The first one, which only gets brief attention, is spilling to disk. Spilling to disk? Really?
Yes. Really. Just hear me out. If you look at why Athena errors happen, it is often from errors that occur when an individual node runs out of RAM. Spilling data from RAM to disk prevents those failures by allowing you to process much more data than what you can hold in available RAM. It’s a trick in-memory data grids and other RAM-centric technologies have used for years. You will probably take a performance hit once you start to spill. It might even lead to 30 minute timeouts in some cases. But this one feature, combined with the various performance improvements above, could lead to much more scale and far fewer query failures with Athena 2.0.
Then there is the feature that might be there but isn’t mentioned; larger nodes. Because the amount of RAM is the main limitation, and because instance types are constantly improving, one would think nodes are being upgraded to something faster and bigger. If someone has more information on this, please get Amazon to speak up. Even if they just give the relative growth, it will help companies a lot. I also think several companies will pay more for bigger nodes. Feel free to pass that onto Amazon as well.
Some of these features would be great with Redshift Spectrum as well. I really like Redshift Spectrum as an option for Redshift customers, much more so than Athena, because you get dedicated Spectrum nodes - up to 10x the number of your Redshift nodes. It’s like having an integrated virtual private Athena. I am periodically reminded by others that Redshift Spectrum and Athena are different. But I think everyone agrees if you use Redshift, you need to use Redshift Spectrum. I hope many of these features make it to Redshift Spectrum.

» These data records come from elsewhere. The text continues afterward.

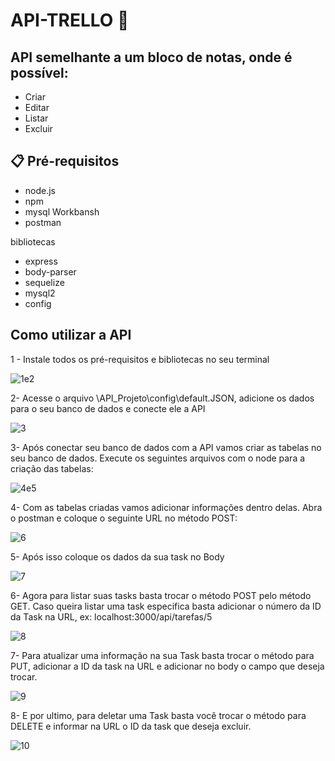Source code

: # API-TRELLO :page_facing_up:

## API semelhante a um bloco de notas, onde é possível:

- Criar    <br>
- Editar   <br>
- Listar   <br>
- Excluir 

## 📋 Pré-requisitos

- node.js
- npm
- mysql Workbansh
- postman

bibliotecas
- express
- body-parser
- sequelize
- mysql2
- config

## Como utilizar a API

1 - Instale todos os pré-requisitos e bibliotecas no seu terminal

![1e2](https://user-images.githubusercontent.com/63256085/147520211-f68d8bdf-8206-4967-8b74-9f268a1d3182.png)


2- Acesse o arquivo \API_Projeto\config\default.JSON, adicione os dados para o seu banco de dados e conecte ele a API 

![3](https://user-images.githubusercontent.com/63256085/147520427-360ee304-d6ab-4310-81c9-dbc0dd548a03.PNG)


3- Após conectar seu banco de dados com a API vamos criar as tabelas no seu banco de dados. Execute os seguintes arquivos com o node para a criação das tabelas: 

![4e5](https://user-images.githubusercontent.com/63256085/147520620-12fae81f-3b11-4a6f-9010-9b43a3aeb84f.png)

4- Com as tabelas criadas vamos adicionar informações dentro delas. Abra o postman e coloque o seguinte URL no método POST:

![6](https://user-images.githubusercontent.com/63256085/147520746-aed4694a-546f-4371-9832-61f2b8d487fa.PNG)

5- Após isso coloque os dados da sua task no Body

![7](https://user-images.githubusercontent.com/63256085/147520810-1d345452-9858-4a6b-9d3d-8a13835ba2c4.PNG)

6- Agora para listar suas tasks basta trocar o método POST pelo método GET. Caso queira listar uma task especifica basta adicionar o número da ID da Task na URL, ex: localhost:3000/api/tarefas/5

![8](https://user-images.githubusercontent.com/63256085/147520874-ee3e4219-92ed-43f7-8fc9-e87226e9d884.PNG)

7- Para atualizar uma informação na sua Task basta trocar o método para PUT, adicionar a ID da task na URL e adicionar no body o campo que deseja trocar.

![9](https://user-images.githubusercontent.com/63256085/147520943-b791ed2e-853c-4d71-ac8e-20a907307333.PNG)

8- E por ultimo, para deletar uma Task basta você trocar o método para DELETE e informar na URL o ID da task que deseja excluir.

![10](https://user-images.githubusercontent.com/63256085/147520955-f564c689-6372-44ab-abe8-7e710d25a7a1.PNG)


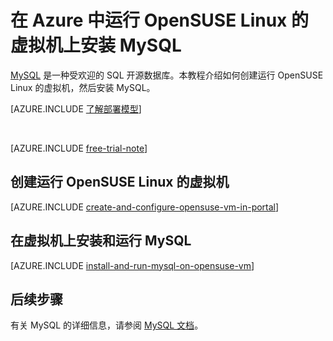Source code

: <properties
	pageTitle="在 Windows Azure 中运行 OpenSUSE Linux 的 VM 上安装 MySQL"
	description="了解如何在 Azure 中的虚拟机上安装 MySQL。"
	services="virtual-machines"
	documentationCenter=""
	authors="cynthn"
	manager="timlt"
	editor=""
	tags="azure-service-management"/>

<tags
	ms.service="virtual-machines"
	ms.date="08/31/2015"
	wacn.date="12/17/2015"/>

# 在 Azure 中运行 OpenSUSE Linux 的虚拟机上安装 MySQL

[MySQL][MySQL] 是一种受欢迎的 SQL 开源数据库。本教程介绍如何创建运行 OpenSUSE Linux 的虚拟机，然后安装 MySQL。

[AZURE.INCLUDE [了解部署模型](../includes/learn-about-deployment-models-classic-include.md)]


<br>


[AZURE.INCLUDE [free-trial-note](../includes/create-account-note.md)]

## 创建运行 OpenSUSE Linux 的虚拟机

[AZURE.INCLUDE [create-and-configure-opensuse-vm-in-portal](../includes/create-and-configure-opensuse-vm-in-portal.md)]

## 在虚拟机上安装和运行 MySQL

[AZURE.INCLUDE [install-and-run-mysql-on-opensuse-vm](../includes/install-and-run-mysql-on-opensuse-vm.md)]

## 后续步骤
有关 MySQL 的详细信息，请参阅 [MySQL 文档][MySQLDocs]。

[MySQLDocs]: http://dev.mysql.com/doc/index-topic.html
[MySQL]: http://www.mysql.com

<!---HONumber=Mooncake_1207_2015-->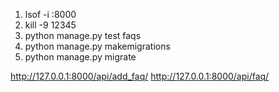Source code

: 1. lsof -i :8000
2. kill -9 12345
3. python manage.py test faqs
4. python manage.py makemigrations
5. python manage.py migrate



http://127.0.0.1:8000/api/add_faq/
http://127.0.0.1:8000/api/faq/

Finally, there is the feature most people want; better scaleout through query optimization and other efficiencies. Presto has been doing a great job of improving performance through query optimization and caching. The fact that its performance is close to Snowflake, Redshift and Athena in benchmarks by Fivetran, despite the fact that Athena 2.0 does not manage its own storage, is a testament to that optimization.
Beyond the optimization Presto has been adding these last few years since 0.217 was released, which would be a great Athena 2.1 release, the biggest improvement would be adding ingestion and specialized storage. We all know companies are willing to restrict ingestion and storage to improve performance. That’s why they buy specialized data warehouses like Redshift in the first place.
This combination of technologies seems inevitable. While there will be a subset of groups who want just federated queries or “occasional analytics”, all companies need a data warehouse and also want the ability to access multiple data sources. Sometimes changing your data pipeline and warehouse schema takes too long, and sometimes the performance doesn’t matter.
Yes, this would make Presto a data warehouse, not just a federated query engine. Yes, it would compete with Redshift by creating a single product with at least some of the functionality of Redshift and Redshift Spectrum. This could lead to a possible collision course between Redshift and Presto. Amazon is clearly headed in that direction with Redshift and Redshift Spectrum. AWS has also clearly been positioning Athena for non-data warehouse use cases. It may well remain in that position.
But who knows, in time, this level of optimization might come in Athena. AWS is known for making sure whatever customers want that it runs on AWS. So if Athena does deliver a serverless data warehouse + federated query engine, I would happily call it a 3.1 or 4.1 release, because it would be a game changer.